Hatch Green Chili Roasting event at Albertson's in Burien, today-Sunday or while they last...
- gingershelley Sep 2, 2011 01:09 PM
Get your Roasted Hatch Green Chili's at Albertson's Burien today-Sunday or while they last... if you know what that is, your will get yourself there! $34.95 for a case.
I got mine 1st thing this am; cleaning them and bagging in ziplocks now in anticipation of Chili Rellenos, Chili Verde, Chillequilles, etc. this winter. Best green chilies on earth, and pre-roasted... they smell incredible! It is turning out to be about 80 chilies, maybe 100. I have 6 bags of 12 EA large ones laid out flat in ziplock's so far. Probably about 40 mediums to go, and enough that are smaller or falling apart to make a big bag of chopped.
Chili Rellenos for dinner tonight!
This is the only store in the area they brought them to this season. Grown just for Albertson's. Mob scene in Pasco last weekend apparently, and my sister said they sold out in 3 hours in So Cal 2 weeks ago.
The soup was a success!
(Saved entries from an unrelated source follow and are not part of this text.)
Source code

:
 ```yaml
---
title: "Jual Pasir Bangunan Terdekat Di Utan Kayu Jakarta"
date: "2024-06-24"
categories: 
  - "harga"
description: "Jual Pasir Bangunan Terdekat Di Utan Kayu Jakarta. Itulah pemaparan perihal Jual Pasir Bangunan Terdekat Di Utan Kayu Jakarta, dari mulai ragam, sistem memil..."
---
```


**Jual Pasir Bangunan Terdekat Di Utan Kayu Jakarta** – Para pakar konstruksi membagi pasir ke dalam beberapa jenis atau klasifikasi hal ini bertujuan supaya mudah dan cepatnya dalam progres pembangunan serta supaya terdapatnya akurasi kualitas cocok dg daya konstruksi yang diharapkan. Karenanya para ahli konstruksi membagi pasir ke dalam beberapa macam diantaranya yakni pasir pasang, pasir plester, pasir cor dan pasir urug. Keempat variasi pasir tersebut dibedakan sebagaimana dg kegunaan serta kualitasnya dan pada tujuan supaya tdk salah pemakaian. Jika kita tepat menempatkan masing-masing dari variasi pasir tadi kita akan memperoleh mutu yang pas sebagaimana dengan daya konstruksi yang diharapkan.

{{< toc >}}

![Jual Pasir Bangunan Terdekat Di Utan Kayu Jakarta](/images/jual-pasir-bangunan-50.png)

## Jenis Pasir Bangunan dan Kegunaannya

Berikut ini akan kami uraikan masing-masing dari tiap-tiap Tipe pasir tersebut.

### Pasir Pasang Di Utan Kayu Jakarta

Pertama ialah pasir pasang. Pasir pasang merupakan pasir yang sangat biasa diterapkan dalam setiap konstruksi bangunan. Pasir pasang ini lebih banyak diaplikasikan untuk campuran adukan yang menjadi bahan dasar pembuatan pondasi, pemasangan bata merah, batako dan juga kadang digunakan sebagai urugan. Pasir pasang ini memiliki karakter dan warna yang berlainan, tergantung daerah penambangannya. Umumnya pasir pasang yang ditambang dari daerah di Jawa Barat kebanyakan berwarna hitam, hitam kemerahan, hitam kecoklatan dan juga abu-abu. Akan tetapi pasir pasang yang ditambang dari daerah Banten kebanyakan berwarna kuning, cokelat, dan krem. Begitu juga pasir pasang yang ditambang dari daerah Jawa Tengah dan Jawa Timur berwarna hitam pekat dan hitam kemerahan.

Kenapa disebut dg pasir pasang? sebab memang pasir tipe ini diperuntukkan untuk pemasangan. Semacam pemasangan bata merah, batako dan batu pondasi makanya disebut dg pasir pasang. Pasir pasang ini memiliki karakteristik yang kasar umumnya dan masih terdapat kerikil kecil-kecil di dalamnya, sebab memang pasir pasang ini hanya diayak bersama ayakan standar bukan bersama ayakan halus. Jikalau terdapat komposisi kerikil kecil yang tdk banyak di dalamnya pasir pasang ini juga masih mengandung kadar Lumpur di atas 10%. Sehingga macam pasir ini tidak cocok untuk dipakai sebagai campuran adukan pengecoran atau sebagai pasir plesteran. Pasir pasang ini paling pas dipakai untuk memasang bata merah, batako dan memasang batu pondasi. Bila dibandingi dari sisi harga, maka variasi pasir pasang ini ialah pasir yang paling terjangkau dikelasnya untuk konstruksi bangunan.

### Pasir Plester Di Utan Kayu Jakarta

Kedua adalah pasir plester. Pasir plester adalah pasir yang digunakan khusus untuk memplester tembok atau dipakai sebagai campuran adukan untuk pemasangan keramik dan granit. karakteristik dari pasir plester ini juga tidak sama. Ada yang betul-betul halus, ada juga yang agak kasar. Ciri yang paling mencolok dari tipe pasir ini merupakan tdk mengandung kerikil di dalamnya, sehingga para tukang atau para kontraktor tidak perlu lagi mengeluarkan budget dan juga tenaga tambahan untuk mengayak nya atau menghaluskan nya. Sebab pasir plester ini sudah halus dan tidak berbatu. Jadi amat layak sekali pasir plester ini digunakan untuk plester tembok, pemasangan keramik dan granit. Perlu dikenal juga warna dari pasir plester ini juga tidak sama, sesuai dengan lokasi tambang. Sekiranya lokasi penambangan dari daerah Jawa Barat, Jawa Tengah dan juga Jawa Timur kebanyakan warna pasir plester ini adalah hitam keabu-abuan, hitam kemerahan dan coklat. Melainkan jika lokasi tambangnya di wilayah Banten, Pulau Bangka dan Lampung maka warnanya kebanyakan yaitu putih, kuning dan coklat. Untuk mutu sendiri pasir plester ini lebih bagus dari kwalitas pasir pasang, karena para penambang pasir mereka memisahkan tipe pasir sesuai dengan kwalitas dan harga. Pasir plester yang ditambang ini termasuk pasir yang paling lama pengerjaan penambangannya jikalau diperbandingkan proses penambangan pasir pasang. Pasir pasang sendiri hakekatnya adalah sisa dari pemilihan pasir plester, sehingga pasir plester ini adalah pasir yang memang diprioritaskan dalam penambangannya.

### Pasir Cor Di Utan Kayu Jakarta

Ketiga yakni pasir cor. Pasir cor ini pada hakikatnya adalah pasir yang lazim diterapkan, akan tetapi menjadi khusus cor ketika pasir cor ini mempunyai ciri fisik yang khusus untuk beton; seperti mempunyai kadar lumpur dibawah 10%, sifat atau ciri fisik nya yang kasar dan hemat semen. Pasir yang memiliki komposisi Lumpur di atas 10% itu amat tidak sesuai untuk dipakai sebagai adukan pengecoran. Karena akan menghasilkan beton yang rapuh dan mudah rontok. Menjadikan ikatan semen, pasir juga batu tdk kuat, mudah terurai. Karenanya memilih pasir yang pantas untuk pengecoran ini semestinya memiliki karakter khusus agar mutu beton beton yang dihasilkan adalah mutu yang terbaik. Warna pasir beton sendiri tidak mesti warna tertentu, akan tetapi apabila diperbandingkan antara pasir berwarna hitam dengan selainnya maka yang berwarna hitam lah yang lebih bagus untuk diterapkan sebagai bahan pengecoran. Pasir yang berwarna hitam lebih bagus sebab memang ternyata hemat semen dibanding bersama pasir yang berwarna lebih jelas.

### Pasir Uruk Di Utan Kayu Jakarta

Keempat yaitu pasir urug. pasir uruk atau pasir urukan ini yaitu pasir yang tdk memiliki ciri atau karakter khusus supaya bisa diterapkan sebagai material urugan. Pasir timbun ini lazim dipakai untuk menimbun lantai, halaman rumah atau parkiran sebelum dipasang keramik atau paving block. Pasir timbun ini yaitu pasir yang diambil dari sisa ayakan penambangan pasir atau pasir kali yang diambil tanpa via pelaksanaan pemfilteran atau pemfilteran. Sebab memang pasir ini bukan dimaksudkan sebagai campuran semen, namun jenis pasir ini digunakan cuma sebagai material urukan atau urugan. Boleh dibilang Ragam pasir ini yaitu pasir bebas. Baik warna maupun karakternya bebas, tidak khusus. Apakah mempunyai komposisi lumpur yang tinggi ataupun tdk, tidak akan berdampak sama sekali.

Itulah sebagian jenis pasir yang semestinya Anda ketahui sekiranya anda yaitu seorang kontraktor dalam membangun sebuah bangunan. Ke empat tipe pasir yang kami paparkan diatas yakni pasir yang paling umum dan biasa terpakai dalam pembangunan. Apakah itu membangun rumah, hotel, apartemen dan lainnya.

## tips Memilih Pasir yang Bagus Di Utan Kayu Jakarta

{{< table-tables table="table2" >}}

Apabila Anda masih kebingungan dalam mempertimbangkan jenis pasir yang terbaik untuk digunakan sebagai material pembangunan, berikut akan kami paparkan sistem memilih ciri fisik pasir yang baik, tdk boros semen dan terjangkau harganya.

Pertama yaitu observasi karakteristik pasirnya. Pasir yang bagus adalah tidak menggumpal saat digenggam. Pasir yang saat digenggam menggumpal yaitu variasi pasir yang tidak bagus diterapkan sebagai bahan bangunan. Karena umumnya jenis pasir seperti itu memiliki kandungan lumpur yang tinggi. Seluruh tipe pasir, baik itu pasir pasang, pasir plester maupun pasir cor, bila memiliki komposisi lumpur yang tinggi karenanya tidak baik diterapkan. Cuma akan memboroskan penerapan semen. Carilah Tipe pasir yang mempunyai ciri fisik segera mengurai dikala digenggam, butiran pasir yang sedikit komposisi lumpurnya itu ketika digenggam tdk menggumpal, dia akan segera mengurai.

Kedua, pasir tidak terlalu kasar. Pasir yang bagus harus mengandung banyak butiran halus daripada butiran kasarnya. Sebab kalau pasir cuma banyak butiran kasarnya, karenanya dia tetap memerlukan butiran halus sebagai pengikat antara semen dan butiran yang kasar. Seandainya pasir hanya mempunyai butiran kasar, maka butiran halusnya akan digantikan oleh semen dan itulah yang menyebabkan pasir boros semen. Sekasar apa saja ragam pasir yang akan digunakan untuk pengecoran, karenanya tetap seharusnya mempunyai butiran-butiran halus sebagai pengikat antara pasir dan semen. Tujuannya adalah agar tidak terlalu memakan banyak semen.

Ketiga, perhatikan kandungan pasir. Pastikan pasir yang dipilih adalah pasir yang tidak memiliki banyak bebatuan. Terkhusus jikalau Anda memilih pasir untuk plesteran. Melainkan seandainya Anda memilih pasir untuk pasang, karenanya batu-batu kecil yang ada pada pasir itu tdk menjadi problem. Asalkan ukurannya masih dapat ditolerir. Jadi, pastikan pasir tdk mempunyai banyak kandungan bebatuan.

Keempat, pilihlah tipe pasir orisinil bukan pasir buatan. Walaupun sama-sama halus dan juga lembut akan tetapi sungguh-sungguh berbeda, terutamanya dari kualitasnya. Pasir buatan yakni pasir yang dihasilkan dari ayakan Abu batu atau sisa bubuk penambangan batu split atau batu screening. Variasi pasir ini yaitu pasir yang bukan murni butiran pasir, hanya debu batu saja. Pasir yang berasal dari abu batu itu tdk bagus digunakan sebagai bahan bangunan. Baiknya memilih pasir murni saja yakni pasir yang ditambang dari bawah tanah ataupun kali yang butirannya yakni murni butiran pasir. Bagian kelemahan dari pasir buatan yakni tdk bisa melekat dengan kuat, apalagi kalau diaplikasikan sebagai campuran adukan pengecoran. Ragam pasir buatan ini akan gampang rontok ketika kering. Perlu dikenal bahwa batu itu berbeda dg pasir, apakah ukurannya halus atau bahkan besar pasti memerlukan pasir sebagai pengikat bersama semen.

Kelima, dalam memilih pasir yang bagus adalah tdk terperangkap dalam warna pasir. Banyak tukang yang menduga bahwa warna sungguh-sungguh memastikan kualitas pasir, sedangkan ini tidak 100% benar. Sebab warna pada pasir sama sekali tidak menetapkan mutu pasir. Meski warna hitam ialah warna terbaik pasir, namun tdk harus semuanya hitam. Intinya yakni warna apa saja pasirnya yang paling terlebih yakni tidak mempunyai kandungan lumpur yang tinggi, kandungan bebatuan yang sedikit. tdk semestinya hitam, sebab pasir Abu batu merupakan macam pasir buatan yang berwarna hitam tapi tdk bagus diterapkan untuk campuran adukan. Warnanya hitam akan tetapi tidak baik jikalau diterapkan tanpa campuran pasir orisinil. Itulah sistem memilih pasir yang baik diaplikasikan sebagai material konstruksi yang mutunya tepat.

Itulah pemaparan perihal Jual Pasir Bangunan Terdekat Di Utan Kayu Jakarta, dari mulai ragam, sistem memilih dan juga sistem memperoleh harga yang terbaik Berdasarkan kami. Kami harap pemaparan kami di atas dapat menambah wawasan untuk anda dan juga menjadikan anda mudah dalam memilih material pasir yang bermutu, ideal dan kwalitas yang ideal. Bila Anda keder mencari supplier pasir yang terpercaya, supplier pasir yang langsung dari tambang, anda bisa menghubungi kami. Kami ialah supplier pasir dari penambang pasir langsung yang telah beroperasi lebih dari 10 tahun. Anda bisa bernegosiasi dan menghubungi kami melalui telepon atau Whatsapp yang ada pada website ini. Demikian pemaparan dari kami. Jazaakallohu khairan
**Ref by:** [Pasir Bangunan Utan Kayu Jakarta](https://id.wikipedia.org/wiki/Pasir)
Heart-healthy it ain't, but those chiles were a special occasion!
Roasted Chile Poblano Cream Soup
6 poblano peppers (or Hatch chiles!)
1/4 cup onion, small dice
1 garlic clove, minced
1 Tablespoon butter
2 cups chicken broth, preferably fresh
salt and pepper to taste
2 cups heavy cream
3 Tablespoons butter
1 Tablespoon all-purpose flour
1/4 teaspoon freshly ground nutmeg
1/4 teaspoon chili powder
1/2 teaspoon coriander
2 corn tortillas (6-inch) cut into thin strips and crisp-fried and drained on paper towels
Roast chilies broiler, 4-5” from flame, until blackened on all sides. Seal in a paper bag. Let stand 10-15 minutes to steam. Peel, seed and chop.
Sauté onion and garlic until tender, about 5 minutes. Add chilies and sauté 1 minute. Add stock and bring to boil. Reduce heat to medium-low; simmer until chilies are very tender, about 10 minutes.
Puree chile mixture in blender.
Warm the cream in the microwave and set aside. In a saucepan over medium heat, melt the butter, add the flour and stir well. Add the warmed cream and stir until well blended.
Add the chile pepper mixture and mix well. Add spices, salt and pepper to taste. Reduce heat to low and simmer for 15 minutes.
Garnish and serve.
MMM, I'm glad your soup turned out so well.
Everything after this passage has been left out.